Czechia’s prime minister is looking to accelerate defense spending in the face of Russian threats

editor: REMIX NEWS
author: Czech News Agency
Forward NATO battle group in Slovakia commanded by the Army of the Czech Republic. (ods.cz/Facebook)

The Czech Republic should spend 2 percent of its GDP on defense in 2024, which demonstrates Czech meeting its 2-pecent spending goal a full year before it originally planned, Czech Prime Minister Petr Fiala stated after Saturday’s meeting with an expert team that included President Miloš Zeman.

“The expert team of the president of the republic, with the participation of the prime minister, discussed economic issues and foreign policy with an overlap with the energy and food crisis,” said Jiří Ovčáček, the presidential spokesman.

Fiala reiterated that he would represent Zeman at the June NATO summit in Madrid. The participants also talked about the issues of the upcoming Czech presidency of the Council of the EU, the Russian aggression in Ukraine, and energy security.

“We would like one of the topics to be Ukraine’s post-war reconstruction, which of course presupposes a peaceful situation in Ukraine,” the prime minister noted. He also identified energy security and the energy policy of the entire Czech Republic as crucial issues.

Foreign Minister Lipavský was absent from the meeting

According to Fiala, even those European countries that did not initially subscribe to their alliance commitment of 2 percent of GDP have recently been discussing increasing defense spending. According to him, neutral Austria also plans to increase its spending.

The Czech Republic will spend two percent of its GDP in 2025 at the latest. However, the government is trying to achieve this goal as early as 2024. According to Fiala, however, it is not easy to increase military funding in such a short time.
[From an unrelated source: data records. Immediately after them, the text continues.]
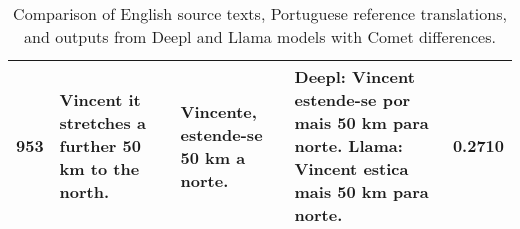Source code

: \begin{table}[htbp]
\begin{tabular}{|c|p{4cm}|p{4cm}|p{4cm}|c|}
        \hline
        953 & Vincent it stretches a further 50 km to the north. & Vincente, estende-se 50 km a norte. & Deepl: Vincent estende-se por mais 50 km para norte. \newline Llama: Vincent estica mais 50 km para norte. & 0.2710 \\
        \hline
    \end{tabular}
    \caption{Comparison of English source texts, Portuguese reference translations, and outputs from Deepl and Llama models with Comet differences.}
    \label{tab:translation_examples}
\end{table}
Ministers usually attend the meetings with the presidential experts when the topics are related to their purview. Fiala, however, attended this meeting with the presidential team instead of the Foreign Minister Jan Lipavský. Zeman opposed the nomination of Lipavský to his position. Fiala stated that he promised to attend the meeting a long time ago and that he and Lipavský hold the same views regarding foreign policy issues.